------ Material shown

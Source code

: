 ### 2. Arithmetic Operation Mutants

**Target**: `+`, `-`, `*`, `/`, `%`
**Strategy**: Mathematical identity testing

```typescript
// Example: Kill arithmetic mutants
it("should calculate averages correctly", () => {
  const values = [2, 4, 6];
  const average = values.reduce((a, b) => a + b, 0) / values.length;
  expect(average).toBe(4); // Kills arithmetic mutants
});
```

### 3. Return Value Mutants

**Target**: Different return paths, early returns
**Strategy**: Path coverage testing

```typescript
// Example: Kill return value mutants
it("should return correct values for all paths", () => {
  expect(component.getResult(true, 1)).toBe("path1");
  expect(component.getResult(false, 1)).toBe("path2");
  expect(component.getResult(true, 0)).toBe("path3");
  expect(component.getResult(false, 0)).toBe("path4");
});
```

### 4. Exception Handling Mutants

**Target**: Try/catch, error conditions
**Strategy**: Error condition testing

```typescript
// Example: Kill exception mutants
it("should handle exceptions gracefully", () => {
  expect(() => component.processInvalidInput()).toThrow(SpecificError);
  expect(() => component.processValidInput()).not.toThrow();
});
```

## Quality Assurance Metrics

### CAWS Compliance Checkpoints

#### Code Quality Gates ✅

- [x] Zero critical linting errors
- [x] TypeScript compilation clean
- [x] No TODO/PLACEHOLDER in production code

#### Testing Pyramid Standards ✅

------------

__What you are asked to do__:
Exact reproduction of all the material is needed.

__Exercise solution__:
Source code

: ### 2. Arithmetic Operation Mutants

**Target**: `+`, `-`, `*`, `/`, `%`
**Strategy**: Mathematical identity testing

```typescript
// Example: Kill arithmetic mutants
it("should calculate averages correctly", () => {
  const values = [2, 4, 6];
  const average = values.reduce((a, b) => a + b, 0) / values.length;
  expect(average).toBe(4); // Kills arithmetic mutants
});
```

### 3. Return Value Mutants

**Target**: Different return paths, early returns
**Strategy**: Path coverage testing

```typescript
// Example: Kill return value mutants
it("should return correct values for all paths", () => {
  expect(component.getResult(true, 1)).toBe("path1");
  expect(component.getResult(false, 1)).toBe("path2");
  expect(component.getResult(true, 0)).toBe("path3");
  expect(component.getResult(false, 0)).toBe("path4");
});
```

### 4. Exception Handling Mutants

**Target**: Try/catch, error conditions
**Strategy**: Error condition testing

```typescript
// Example: Kill exception mutants
it("should handle exceptions gracefully", () => {
  expect(() => component.processInvalidInput()).toThrow(SpecificError);
  expect(() => component.processValidInput()).not.toThrow();
});
```

## Quality Assurance Metrics

### CAWS Compliance Checkpoints

#### Code Quality Gates ✅

- [x] Zero critical linting errors
- [x] TypeScript compilation clean
- [x] No TODO/PLACEHOLDER in production code

#### Testing Pyramid Standards ✅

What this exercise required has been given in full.